US drones circle over the Philippines
By Jacob Zenn

A United States-supported airstrike that destroyed with causalities an Abu Sayyaf hideout on the remote island of Jolo in the southern Philippines represented the first known use of the unmanned aerial assault craft in the Armed Forces of the Philippines (AFP) counter-insurgency operations against terrorism-linked rebel groups.

The drone attack early this month reportedly killed 15 Abu Sayyaf and Jemaah Islamiyah operatives, including three most-wanted terrorist leaders - Zulkifli bin Hir (alias Marwan), Gumbahali Jumdail (alias Doc Abu), and Mumanda Ali (alias Muawayah) - and raised the level of US-Philippine military cooperation.

Marwan was the most wanted foreign terrorist in the Philippines, with the US State Department offering a US$5 million reward for information leading to his capture. A Malaysian national, he was

 

formerly a member of the Indonesia-based JI's central command, known as the markaziyah, and a founder of the Kumpulan Mujahidin Malaysia, an organization comprised mostly of former Soviet-era Afghan mujahideen who advocated for the overthrow of then Malaysian prime minister Mahathir Mohammed's government and the creation of an Islamic State.

In 2002, Marwan fled from Malaysia to Indonesia, where he reportedly conspired in the October 12, 2002, bombings on the resort island of Bali with the help of his older brother, Rahmat, who reportedly provided him with radios and cash used in carrying out the attack.

In August 2003, Marwan fled to the southern Philippine island of Mindanao, where he received the protection of Abu Sayyaf and the rebel Moro Islamic Liberation Front (MILF). Since then, he was based in southern Mindanao training Abu Sayyaf members in explosives, according to news reports.

Muawayah was a Singaporean military officer of Indian descent who also allegedly participated in the 2002 Bali bombing and had a $50,000 reward for his arrest offered by the US. Like Umar Patek, the JI operative who was captured in Pakistan half a year before Osama Bin Laden's assassination, Marwan and Muawayah are known to have maintained contacts with Al Qaeda cells operating in Asia and the Middle East while they trained local fighters in the jungles of southern Mindanao.

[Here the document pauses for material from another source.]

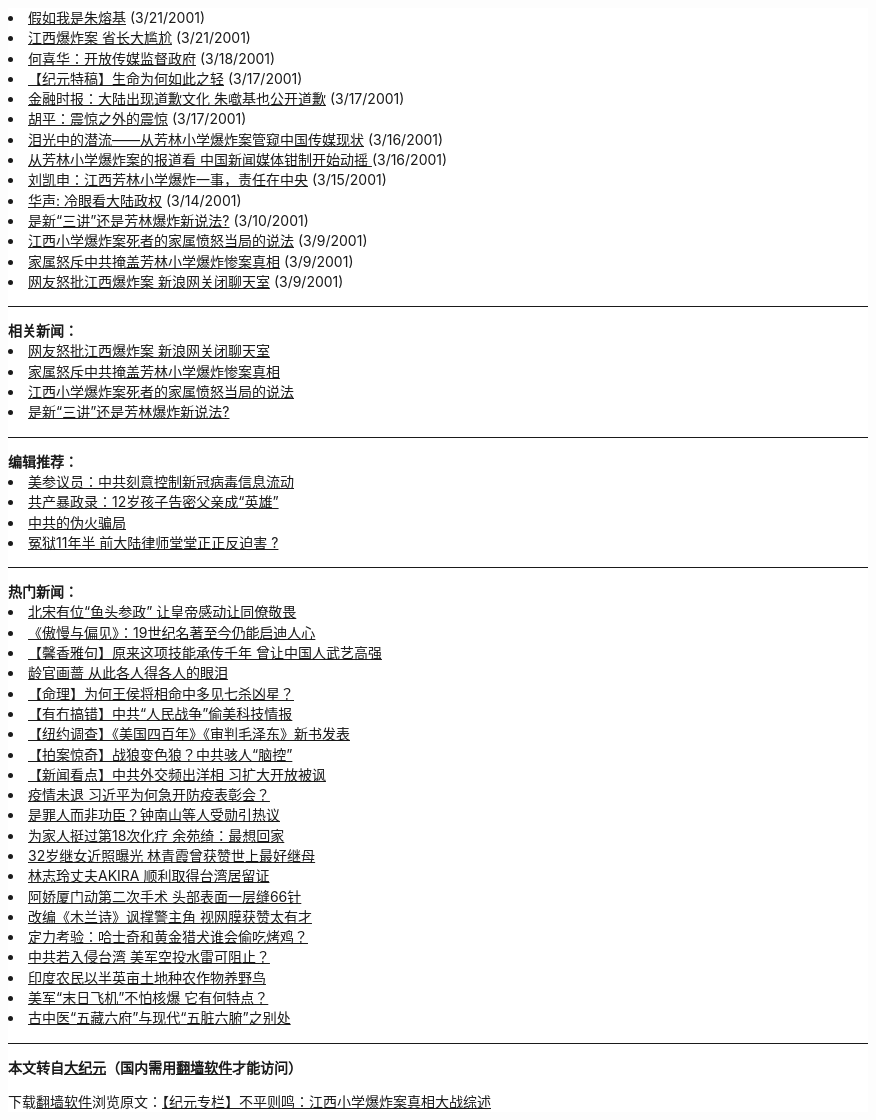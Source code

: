   <li> <a href=newscontent.asp?ID=60960 target=_blank class=llx21 >假如我是朱熔基</a> (<font class=plx>3/21/2001</font>)&nbsp;&nbsp;&nbsp;&nbsp;  <li> <a href=newscontent.asp?ID=60842 target=_blank class=llx21 >江西爆炸案 省长大尴尬</a> (<font class=plx>3/21/2001</font>)&nbsp;&nbsp;&nbsp;&nbsp;  <li> <a href=newscontent.asp?ID=59633 target=_blank class=llx21 >何喜华：开放传媒监督政府</a> (<font class=plx>3/18/2001</font>)&nbsp;&nbsp;&nbsp;&nbsp;  <li> <a href=newscontent.asp?ID=59062 target=_blank class=llx21 >【纪元特稿】生命为何如此之轻</a> (<font class=plx>3/17/2001</font>)&nbsp;&nbsp;&nbsp;&nbsp;  <li> <a href=newscontent.asp?ID=59051 target=_blank class=llx21 >金融时报：大陆出现道歉文化 朱噷基也公开道歉</a> (<font class=plx>3/17/2001</font>)&nbsp;&nbsp;&nbsp;&nbsp;  <li> <a href=newscontent.asp?ID=59050 target=_blank class=llx21 >胡平：震惊之外的震惊</a> (<font class=plx>3/17/2001</font>)&nbsp;&nbsp;&nbsp;&nbsp;  <li> <a href=newscontent.asp?ID=58890 target=_blank class=llx21 >泪光中的潜流——从芳林小学爆炸案管窥中国传媒现状</a> (<font class=plx>3/16/2001</font>)&nbsp;&nbsp;&nbsp;&nbsp;  <li> <a href=newscontent.asp?ID=58805 target=_blank class=llx21 >从芳林小学爆炸案的报道看 中国新闻媒体钳制开始动摇 </a> (<font class=plx>3/16/2001</font>)&nbsp;&nbsp;&nbsp;&nbsp;  <li> <a href=newscontent.asp?ID=58187 target=_blank class=llx21 >刘凯申：江西芳林小学爆炸一事，责任在中央</a> (<font class=plx>3/15/2001</font>)&nbsp;&nbsp;&nbsp;&nbsp;  <li> <a href=newscontent.asp?ID=58122 target=_blank class=llx21 >华声: 冷眼看大陆政权</a> (<font class=plx>3/14/2001</font>)&nbsp;&nbsp;&nbsp;&nbsp;  <li> <a href=newscontent.asp?ID=56552 target=_blank class=llx21 >是新“三讲”还是芳林爆炸新说法?</a> (<font class=plx>3/10/2001</font>)&nbsp;&nbsp;&nbsp;&nbsp;  <li> <a href=newscontent.asp?ID=56269 target=_blank class=llx21 >江西小学爆炸案死者的家属愤怒当局的说法</a> (<font class=plx>3/9/2001</font>)&nbsp;&nbsp;&nbsp;&nbsp;  <li> <a href=newscontent.asp?ID=56148 target=_blank class=llx21 >家属怒斥中共掩盖芳林小学爆炸惨案真相</a> (<font class=plx>3/9/2001</font>)&nbsp;&nbsp;&nbsp;&nbsp;  <li> <a href=newscontent.asp?ID=56146 target=_blank class=llx21 >网友怒批江西爆炸案 新浪网关闭聊天室</a> (<font class=plx>3/9/2001</font>)<br />  	  <hr>      <strong>相关新闻：</strong>  <li><a href="/gb/1/3/9/n56146.md#1">网友怒批江西爆炸案 新浪网关闭聊天室</a></li>  <li><a href="/gb/1/3/9/n56148.md#1">家属怒斥中共掩盖芳林小学爆炸惨案真相</a></li>  <li><a href="/gb/1/3/9/n56269.md#1">江西小学爆炸案死者的家属愤怒当局的说法</a></li>  <li><a href="/gb/1/3/10/n56552.md#1">是新“三讲”还是芳林爆炸新说法?</a></li>  <hr>      <strong>编辑推荐：</strong>  <li><a href="/gb/20/2/22/n11887949.md#1">美参议员：中共刻意控制新冠病毒信息流动</a></li>  <li><a href="/gb/18/3/8/n10200300.md#1" target="_blank">共产暴政录：12岁孩子告密父亲成“英雄”</a></li><li><a href="/gb/16/1/21/n4622075.md?dfh#1" target="_blank">中共的伪火骗局</a></li><li><a href="/gb/19/7/10/n11375488.md#1" target="_blank">冤狱11年半 前大陆律师堂堂正正反迫害 ?</a></li>  <hr>    <strong>热门新闻：</strong>  <li><a href="/gb/20/9/1/n12373464.md#1">北宋有位“鱼头参政” 让皇帝感动让同僚敬畏</a></li>  <li><a href="/gb/20/9/2/n12374931.md#1">《傲慢与偏见》：19世纪名著至今仍能启迪人心</a></li>  <li><a href="/gb/20/9/4/n12380954.md#1">【馨香雅句】原来这项技能承传千年 曾让中国人武艺高强</a></li>  <li><a href="/gb/20/6/21/n12202372.md#1">龄官画蔷  从此各人得各人的眼泪</a></li>  <li><a href="/gb/20/8/10/n12318970.md#1">【命理】为何王侯将相命中多见七杀凶星？</a></li>  <li><a href="/gb/20/9/10/n12394755.md#1">【有冇搞错】中共“人民战争”偷美科技情报</a></li>  <li><a href="/gb/20/9/9/n12392730.md#1">【纽约调查】《美国四百年》《审判毛泽东》新书发表</a></li>  <li><a href="/gb/20/9/10/n12393023.md#1">【拍案惊奇】战狼变色狼？中共骇人“脑控”</a></li>  <li><a href="/gb/20/9/7/n12387230.md#1">【新闻看点】中共外交频出洋相 习扩大开放被讽</a></li>  <li><a href="/gb/20/9/8/n12389565.md#1">疫情未退 习近平为何急开防疫表彰会？</a></li>  <li><a href="/gb/20/9/8/n12389845.md#1">是罪人而非功臣？钟南山等人受勋引热议</a></li>  <li><a href="/gb/20/9/9/n12391838.md#1">为家人挺过第18次化疗 余苑绮：最想回家</a></li>  <li><a href="/gb/20/9/8/n12389885.md#1">32岁继女近照曝光 林青霞曾获赞世上最好继母</a></li>  <li><a href="/gb/20/9/7/n12387235.md#1">林志玲丈夫AKIRA 顺利取得台湾居留证</a></li>  <li><a href="/gb/20/9/8/n12389717.md#1">阿娇厦门动第二次手术 头部表面一层缝66针</a></li>  <li><a href="/gb/20/9/8/n12390081.md#1">改编《木兰诗》讽撑警主角 视网膜获赞太有才</a></li>  <li><a href="/gb/20/9/9/n12390935.md#1">定力考验：哈士奇和黄金猎犬谁会偷吃烤鸡？</a></li>  <li><a href="/gb/20/9/9/n12391179.md#1">中共若入侵台湾 美军空投水雷可阻止？</a></li>  <li><a href="/gb/20/9/8/n12388589.md#1">印度农民以半英亩土地种农作物养野鸟</a></li>  <li><a href="/gb/20/9/8/n12388298.md#1">美军“末日飞机”不怕核爆 它有何特点？</a></li>  <li><a href="/gb/20/9/8/n12389252.md#1">古中医“五藏六府”与现代“五脏六腑”之别处</a></li>  <hr>    <strong>本文转自<a href="https://www.epochtimes.com">大纪元</a>（国内需用<a href="https://github.com/bannedbook/fanqiang/wiki">翻墙软件</a>才能访问）</strong><p>下载<a href="https://github.com/bannedbook/fanqiang/wiki">翻墙软件</a>浏览原文：<a href="https://www.epochtimes.com/gb/1/3/22/n61108.htm">【纪元专栏】不平则鸣：江西小学爆炸案真相大战综述</a></p>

Doc Abu, a member of Mindanao's Tausug ethnic group, was one of Abu Sayyaf's most senior figures and had outstanding warrants for his arrest for 21 counts of kidnapping, including in Sipadan, Malaysia in 2000 and at the Dos Palmas resort in Palawan, Philippines in 2001. His alias, Doc Abu, was derived from the time he spent as a medic for the rebel Moro National Liberation Front (MNLF) until it signed a 1996 peace pact with the government. After 1996, he joined Abu Sayyaf and emerged as one of its commanders.

The trio's precise location was uncovered when local villagers reported their presence to the Philippine military. The villagers may have been part of a known AFP program in Mindanao where locals are hired to work undercover to track down Abu Sayyaf and JI militants. Aware that Jumdail has previously portrayed himself as a doctor when hiding out in local villages, they traveled to the village where Doc Abu was staying and pretended to seek medical treatment. The villagers then left a sensor at his hideout that was used to pinpoint the coordinates for the aerial attack.

Tracking Doc Abu, Marwan, and Muawayah was also made possible by months of AFP intelligence gathering, which in a separate air strike on October 2011 killed Marwan's aide, Madarang Sali, and three other Abu Sayyaf fighters. Marwan and Muawayah managed to escape the earlier assault, which is believed to have been launched by a Filipino manned assault craft.
Help from above
The aerial strike was significant not only because it killed three top JI and Abu Sayyaf leaders but also because it underscored the effectiveness of the AFP's adoption of drones in its battle against Mindanao-based terror groups. The AFP has traditionally relied on ground operations against terror groups, exercises that retired Lt Gen Benjamin Dolorfino recently referred to as "counter-productive" because they "cause locals to have negative perceptions of the military".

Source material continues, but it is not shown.